I would like to start this blog by giving explicit credit to all the sources that helped me create it.
The main building blocks include:
- Jekyll as the static site generator behind the scenes.
- GitHub Pages, providing much more than hosting.
- And Hyde offered a solid foundation theme to build on.
But many other tools, snippets, and docs helped me shape the site. Here is a quick reference:
- Jekyll has some wonderful plugins (supported by GitHub Pages:)
- jekyll-sitemap, to improve SEO and accessibility with a site map.
- jekyll-seo-tag, to generate SEO metadata.
- jekyll-feed, to provide a feed for Atom readers.
- jekyll-mentions, to simplify @ mentions.
- jekyll-gist, to make Github Gist embeds as simple as they can be.
- I also added other custom add-ons, thanks to:
- Twitter Cards on Jekyll, by Brian Bunke + Twitter’s reference.
- Reading Time without Plugins, by Calos Becker.
- Jekyll Heading Anchors, a great solution without plugins or JS.
- Plain link to share posts with Tweet Button.

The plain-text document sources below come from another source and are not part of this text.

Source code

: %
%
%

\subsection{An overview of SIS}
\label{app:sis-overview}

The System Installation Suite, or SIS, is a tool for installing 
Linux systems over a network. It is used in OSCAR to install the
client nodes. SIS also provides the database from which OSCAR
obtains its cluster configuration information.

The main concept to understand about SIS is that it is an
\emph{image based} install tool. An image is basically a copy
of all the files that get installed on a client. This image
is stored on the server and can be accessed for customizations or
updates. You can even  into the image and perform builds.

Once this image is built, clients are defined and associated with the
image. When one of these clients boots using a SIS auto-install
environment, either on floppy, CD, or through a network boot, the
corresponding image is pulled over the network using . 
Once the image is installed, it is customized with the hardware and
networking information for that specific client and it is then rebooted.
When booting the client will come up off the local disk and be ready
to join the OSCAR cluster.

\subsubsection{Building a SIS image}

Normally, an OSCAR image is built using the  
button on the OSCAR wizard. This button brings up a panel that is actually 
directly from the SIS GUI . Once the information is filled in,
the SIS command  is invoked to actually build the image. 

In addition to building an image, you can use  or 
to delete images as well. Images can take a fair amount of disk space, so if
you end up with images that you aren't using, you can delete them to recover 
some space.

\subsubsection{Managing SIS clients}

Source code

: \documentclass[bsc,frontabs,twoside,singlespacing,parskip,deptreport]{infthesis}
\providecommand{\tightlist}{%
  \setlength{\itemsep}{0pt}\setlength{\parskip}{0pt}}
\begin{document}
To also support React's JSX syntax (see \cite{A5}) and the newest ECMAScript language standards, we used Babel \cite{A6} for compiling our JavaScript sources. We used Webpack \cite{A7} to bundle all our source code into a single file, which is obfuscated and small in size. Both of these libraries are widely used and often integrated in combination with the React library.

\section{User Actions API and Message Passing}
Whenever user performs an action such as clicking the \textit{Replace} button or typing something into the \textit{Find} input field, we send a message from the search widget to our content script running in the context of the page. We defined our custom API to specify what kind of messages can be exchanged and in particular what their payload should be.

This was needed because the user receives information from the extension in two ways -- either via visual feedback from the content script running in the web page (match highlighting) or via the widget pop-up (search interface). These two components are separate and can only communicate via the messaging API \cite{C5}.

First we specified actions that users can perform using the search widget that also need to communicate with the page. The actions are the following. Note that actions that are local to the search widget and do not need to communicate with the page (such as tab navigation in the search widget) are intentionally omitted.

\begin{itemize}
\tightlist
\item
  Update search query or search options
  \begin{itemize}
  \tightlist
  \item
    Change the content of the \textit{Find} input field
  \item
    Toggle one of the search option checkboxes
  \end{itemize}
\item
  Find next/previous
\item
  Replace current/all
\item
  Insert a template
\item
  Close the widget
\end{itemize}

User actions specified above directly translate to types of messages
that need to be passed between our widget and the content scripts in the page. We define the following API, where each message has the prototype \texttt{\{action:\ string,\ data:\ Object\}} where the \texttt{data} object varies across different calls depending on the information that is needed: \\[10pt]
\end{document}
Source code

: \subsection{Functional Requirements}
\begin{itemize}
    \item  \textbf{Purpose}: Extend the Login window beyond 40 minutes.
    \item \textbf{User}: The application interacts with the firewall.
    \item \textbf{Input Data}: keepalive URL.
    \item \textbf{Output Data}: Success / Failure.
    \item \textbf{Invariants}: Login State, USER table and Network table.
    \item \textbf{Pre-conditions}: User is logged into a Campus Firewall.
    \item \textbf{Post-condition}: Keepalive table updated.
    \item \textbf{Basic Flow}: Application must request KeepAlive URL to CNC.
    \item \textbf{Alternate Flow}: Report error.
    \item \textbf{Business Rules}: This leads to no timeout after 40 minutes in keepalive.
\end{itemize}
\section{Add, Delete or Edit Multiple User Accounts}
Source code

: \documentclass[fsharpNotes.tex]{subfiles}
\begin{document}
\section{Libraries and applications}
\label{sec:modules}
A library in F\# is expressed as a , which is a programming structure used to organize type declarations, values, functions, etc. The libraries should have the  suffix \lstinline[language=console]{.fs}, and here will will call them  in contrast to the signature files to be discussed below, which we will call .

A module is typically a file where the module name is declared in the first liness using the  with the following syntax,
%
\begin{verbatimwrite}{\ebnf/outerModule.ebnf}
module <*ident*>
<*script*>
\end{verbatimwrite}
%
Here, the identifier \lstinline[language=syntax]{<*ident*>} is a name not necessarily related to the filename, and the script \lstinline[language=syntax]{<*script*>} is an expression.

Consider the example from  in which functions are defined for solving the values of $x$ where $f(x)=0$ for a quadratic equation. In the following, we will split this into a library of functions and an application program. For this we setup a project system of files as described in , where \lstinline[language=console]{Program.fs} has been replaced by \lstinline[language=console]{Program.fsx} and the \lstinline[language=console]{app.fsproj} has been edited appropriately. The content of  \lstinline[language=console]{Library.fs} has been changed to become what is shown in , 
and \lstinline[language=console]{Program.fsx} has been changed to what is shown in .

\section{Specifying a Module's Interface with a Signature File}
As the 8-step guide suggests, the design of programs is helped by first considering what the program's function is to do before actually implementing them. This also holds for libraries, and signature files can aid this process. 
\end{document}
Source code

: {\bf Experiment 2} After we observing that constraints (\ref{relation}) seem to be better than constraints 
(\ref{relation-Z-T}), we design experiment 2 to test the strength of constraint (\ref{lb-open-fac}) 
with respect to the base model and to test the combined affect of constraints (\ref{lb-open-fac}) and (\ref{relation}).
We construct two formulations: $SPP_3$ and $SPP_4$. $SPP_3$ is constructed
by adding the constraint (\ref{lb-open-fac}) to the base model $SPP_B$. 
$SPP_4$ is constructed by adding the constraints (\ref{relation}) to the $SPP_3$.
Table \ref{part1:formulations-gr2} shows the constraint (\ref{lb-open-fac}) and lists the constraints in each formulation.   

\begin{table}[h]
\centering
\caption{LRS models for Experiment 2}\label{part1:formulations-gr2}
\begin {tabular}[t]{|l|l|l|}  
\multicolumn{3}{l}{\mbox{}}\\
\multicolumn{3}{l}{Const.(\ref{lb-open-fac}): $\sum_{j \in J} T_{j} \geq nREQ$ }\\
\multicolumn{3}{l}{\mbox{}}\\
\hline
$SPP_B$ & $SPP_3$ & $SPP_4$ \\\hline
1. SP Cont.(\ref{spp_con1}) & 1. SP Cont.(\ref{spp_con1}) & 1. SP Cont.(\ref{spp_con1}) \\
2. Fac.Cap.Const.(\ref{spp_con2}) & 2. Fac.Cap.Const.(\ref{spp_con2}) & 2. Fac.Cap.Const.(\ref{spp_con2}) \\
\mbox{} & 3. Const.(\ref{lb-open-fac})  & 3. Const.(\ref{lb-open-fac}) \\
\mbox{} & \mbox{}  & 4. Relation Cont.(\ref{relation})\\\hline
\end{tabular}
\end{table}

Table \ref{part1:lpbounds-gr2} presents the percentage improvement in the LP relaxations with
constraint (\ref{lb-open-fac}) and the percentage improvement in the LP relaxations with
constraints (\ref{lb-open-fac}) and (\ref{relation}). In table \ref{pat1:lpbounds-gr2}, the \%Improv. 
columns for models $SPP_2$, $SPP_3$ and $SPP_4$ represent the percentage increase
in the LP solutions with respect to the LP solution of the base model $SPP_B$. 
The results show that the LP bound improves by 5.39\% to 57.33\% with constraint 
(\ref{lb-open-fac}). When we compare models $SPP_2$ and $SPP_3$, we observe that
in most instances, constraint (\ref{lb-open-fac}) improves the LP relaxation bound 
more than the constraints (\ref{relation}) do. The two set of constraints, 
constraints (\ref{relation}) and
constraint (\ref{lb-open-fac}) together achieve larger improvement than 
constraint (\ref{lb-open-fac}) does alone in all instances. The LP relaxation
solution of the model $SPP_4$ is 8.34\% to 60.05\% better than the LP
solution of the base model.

- Simple image captions following this advice.
- The Liquid docs were excellent to help me get used to this template language used by Jekyll.
- And, last but not least, Goat Counter, is powering simple and respectful analytics. See Privacy for more info.
Shifting gears to design and accessibility, these were highly valuable:
- I got actionable feedback to improve accessibility from:
- Lighthouse in Google Chrome.
- WAVE Web Accessibility Evaluation Tool.
- ADAScan.
- W3C’s WAI-ARIA was a useful reference to keep around.
- The A11Y Project has some enlightening articles (at least for someone new to web accessibility.)
- Contrast Finder helped me build a proper color scheme.
- Source Serif Pro and Source Code Pro by Adobe (under the Open Font License) found in and provided by Google Fonts.
- Font Awesome supplies the icons all around.
- Syntax highlighting is heavily inspired by Xcode 11, and diff highlighting from Github.
- I used The Shapes of CSS on CSS-Tricks for my decorative graphics.
- Supporting Dark Mode in Your Web Content from Apple’s WWDC, showed me how to support dark mode and also exposed me to CSS variables.